* [WORK INSTRUCTIONS] Only the lines below, from the one with "Therefore, the fair" through the one with "To Find the Fair Market Value of a", are to be written out, exactly.

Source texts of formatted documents
▼▼▼
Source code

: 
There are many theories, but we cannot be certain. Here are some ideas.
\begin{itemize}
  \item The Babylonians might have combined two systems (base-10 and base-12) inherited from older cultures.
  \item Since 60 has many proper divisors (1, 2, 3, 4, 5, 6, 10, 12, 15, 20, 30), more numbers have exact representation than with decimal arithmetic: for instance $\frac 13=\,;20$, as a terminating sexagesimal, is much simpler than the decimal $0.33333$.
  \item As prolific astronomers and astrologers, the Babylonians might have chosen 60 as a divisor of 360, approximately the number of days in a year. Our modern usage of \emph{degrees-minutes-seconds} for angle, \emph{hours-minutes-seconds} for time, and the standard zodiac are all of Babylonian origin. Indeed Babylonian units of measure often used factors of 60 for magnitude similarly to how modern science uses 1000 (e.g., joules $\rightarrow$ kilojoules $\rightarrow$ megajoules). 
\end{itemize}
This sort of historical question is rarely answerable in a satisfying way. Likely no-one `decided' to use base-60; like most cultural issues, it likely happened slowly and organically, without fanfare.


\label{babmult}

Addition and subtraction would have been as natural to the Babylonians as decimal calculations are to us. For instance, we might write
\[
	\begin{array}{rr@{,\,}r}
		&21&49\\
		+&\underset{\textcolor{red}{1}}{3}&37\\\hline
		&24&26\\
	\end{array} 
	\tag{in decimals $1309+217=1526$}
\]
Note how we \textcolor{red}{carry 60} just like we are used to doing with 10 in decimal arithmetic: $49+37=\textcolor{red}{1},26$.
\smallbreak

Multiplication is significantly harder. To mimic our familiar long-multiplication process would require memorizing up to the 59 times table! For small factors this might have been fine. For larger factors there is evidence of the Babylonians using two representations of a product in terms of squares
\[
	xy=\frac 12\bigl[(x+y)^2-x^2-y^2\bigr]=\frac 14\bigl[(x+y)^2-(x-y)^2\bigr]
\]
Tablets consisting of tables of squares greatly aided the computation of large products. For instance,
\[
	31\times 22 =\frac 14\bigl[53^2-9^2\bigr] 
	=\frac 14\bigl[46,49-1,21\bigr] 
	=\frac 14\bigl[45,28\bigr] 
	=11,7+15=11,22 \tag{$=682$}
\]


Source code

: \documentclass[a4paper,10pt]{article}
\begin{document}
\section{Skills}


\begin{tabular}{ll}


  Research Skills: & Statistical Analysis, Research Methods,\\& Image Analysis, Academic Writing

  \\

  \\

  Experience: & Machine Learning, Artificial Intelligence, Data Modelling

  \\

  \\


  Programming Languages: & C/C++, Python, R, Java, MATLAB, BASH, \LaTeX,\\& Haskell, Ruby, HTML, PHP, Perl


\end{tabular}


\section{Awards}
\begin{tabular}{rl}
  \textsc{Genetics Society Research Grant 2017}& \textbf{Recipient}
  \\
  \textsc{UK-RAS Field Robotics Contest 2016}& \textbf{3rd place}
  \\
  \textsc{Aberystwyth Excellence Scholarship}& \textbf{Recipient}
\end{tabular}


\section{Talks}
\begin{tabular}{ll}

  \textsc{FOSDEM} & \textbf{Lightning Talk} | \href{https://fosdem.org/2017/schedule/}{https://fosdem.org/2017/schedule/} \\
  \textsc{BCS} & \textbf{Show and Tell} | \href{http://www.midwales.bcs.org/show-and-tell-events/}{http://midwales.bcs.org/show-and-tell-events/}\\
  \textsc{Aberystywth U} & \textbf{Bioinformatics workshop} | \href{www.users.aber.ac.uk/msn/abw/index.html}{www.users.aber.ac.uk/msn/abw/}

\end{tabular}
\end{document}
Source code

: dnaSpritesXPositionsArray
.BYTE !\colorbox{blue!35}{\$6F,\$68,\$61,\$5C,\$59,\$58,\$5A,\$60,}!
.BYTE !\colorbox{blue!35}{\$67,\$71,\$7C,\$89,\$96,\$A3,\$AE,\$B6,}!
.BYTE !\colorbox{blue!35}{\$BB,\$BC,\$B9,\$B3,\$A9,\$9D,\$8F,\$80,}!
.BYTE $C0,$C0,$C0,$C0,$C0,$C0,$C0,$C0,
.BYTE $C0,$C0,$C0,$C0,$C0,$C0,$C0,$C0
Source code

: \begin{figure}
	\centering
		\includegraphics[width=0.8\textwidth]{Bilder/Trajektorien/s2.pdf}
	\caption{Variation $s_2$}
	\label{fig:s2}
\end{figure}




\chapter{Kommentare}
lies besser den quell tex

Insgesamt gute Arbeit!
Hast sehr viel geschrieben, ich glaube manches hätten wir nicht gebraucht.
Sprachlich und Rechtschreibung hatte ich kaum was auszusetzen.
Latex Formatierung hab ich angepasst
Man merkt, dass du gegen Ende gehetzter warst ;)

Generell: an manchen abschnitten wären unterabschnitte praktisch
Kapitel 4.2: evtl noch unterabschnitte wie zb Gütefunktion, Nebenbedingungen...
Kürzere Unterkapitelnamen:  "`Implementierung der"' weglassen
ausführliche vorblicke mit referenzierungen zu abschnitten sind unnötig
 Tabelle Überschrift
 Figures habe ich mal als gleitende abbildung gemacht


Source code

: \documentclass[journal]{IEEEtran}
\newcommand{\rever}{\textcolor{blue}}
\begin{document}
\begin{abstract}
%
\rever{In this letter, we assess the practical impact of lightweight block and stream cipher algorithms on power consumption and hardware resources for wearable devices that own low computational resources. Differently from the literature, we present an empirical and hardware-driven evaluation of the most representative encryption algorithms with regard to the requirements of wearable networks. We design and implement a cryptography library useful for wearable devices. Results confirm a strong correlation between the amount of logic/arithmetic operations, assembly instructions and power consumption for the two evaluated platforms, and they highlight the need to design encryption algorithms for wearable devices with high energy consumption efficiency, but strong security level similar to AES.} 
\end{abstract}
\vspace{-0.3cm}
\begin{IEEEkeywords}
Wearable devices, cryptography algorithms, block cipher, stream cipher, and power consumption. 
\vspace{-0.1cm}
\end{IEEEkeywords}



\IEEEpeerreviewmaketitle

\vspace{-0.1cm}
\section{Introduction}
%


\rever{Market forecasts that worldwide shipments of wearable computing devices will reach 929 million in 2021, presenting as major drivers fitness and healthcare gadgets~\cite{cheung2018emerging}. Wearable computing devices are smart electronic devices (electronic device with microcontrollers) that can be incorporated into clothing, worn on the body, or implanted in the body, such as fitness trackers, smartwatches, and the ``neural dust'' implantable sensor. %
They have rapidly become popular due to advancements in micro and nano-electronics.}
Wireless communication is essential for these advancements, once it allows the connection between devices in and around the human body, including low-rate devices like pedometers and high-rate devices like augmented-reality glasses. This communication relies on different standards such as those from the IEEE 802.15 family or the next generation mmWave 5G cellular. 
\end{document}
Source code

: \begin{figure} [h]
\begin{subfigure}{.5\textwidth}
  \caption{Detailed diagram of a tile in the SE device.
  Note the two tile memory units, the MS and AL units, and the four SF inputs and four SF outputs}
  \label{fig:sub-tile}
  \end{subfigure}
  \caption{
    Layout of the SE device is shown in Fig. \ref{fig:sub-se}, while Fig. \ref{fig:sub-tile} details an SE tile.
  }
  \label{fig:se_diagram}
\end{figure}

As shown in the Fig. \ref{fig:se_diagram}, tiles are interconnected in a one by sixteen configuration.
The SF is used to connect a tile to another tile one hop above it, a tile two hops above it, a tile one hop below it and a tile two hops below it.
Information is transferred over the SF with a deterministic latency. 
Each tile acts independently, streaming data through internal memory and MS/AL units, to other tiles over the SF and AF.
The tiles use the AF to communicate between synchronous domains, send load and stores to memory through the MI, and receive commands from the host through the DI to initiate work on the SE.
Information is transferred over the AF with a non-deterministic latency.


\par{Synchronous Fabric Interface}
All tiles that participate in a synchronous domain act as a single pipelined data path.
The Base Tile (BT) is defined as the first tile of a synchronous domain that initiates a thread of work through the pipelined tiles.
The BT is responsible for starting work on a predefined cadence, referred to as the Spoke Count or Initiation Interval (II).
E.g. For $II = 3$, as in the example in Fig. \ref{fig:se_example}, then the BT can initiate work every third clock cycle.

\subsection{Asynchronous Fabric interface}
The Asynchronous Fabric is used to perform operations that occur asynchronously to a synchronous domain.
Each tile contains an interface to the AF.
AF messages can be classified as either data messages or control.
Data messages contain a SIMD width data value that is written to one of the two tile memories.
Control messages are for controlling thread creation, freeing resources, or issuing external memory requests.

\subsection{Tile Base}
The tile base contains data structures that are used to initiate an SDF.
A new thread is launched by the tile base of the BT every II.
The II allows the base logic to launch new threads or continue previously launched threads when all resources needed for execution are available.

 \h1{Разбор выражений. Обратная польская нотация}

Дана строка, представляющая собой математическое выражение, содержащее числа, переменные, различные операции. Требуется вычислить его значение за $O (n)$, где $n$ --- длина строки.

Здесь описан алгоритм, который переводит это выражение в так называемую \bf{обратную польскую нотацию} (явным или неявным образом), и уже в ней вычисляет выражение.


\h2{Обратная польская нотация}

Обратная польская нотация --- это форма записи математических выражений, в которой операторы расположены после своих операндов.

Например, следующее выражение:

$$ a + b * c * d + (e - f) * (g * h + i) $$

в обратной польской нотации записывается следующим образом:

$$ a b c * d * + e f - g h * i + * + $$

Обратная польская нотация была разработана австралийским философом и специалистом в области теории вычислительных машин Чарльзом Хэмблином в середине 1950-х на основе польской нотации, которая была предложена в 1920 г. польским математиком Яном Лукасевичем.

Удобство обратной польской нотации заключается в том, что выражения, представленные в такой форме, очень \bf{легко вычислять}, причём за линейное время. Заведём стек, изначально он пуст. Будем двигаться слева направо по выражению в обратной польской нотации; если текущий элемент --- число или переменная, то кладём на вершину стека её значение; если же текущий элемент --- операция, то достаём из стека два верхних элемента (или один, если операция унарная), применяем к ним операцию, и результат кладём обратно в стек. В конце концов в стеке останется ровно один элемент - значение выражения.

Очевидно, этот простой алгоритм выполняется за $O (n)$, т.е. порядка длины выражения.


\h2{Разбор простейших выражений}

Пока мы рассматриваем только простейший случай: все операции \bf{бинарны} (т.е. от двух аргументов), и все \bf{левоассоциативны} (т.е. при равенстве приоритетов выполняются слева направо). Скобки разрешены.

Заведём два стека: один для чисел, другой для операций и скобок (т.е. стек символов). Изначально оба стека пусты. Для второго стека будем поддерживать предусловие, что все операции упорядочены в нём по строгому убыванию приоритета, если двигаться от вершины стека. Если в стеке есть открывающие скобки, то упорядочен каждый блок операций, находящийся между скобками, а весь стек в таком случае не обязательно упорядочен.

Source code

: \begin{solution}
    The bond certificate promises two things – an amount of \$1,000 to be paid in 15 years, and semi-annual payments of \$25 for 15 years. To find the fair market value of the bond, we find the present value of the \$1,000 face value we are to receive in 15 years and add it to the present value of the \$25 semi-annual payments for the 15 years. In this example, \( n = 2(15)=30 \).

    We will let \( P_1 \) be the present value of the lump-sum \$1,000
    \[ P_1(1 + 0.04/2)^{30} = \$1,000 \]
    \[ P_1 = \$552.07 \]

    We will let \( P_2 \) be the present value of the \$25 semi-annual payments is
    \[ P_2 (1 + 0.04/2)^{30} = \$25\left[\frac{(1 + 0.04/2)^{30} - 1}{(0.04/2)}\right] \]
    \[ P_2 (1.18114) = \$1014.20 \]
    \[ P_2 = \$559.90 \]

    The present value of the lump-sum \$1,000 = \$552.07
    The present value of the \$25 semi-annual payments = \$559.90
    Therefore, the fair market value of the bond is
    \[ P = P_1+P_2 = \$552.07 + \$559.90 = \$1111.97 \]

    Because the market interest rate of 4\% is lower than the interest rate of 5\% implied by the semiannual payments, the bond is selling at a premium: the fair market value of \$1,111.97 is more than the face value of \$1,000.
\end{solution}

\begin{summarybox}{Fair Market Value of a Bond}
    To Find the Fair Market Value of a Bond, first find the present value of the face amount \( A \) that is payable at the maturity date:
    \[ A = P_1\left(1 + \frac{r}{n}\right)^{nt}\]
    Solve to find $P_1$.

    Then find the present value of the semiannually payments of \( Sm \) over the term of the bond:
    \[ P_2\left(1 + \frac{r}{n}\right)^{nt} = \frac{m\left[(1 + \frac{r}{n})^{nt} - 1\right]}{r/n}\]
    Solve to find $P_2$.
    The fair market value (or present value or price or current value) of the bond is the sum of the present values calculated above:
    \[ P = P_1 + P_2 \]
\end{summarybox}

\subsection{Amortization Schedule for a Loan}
▲▲▲
* [EXERCISE OUTPUT]
    Therefore, the fair market value of the bond is
    \[ P = P_1+P_2 = \$552.07 + \$559.90 = \$1111.97 \]

    Because the market interest rate of 4\% is lower than the interest rate of 5\% implied by the semiannual payments, the bond is selling at a premium: the fair market value of \$1,111.97 is more than the face value of \$1,000.
\end{solution}

\begin{summarybox}{Fair Market Value of a Bond}
    To Find the Fair Market Value of a Bond, first find the present value of the face amount \( A \) that is payable at the maturity date:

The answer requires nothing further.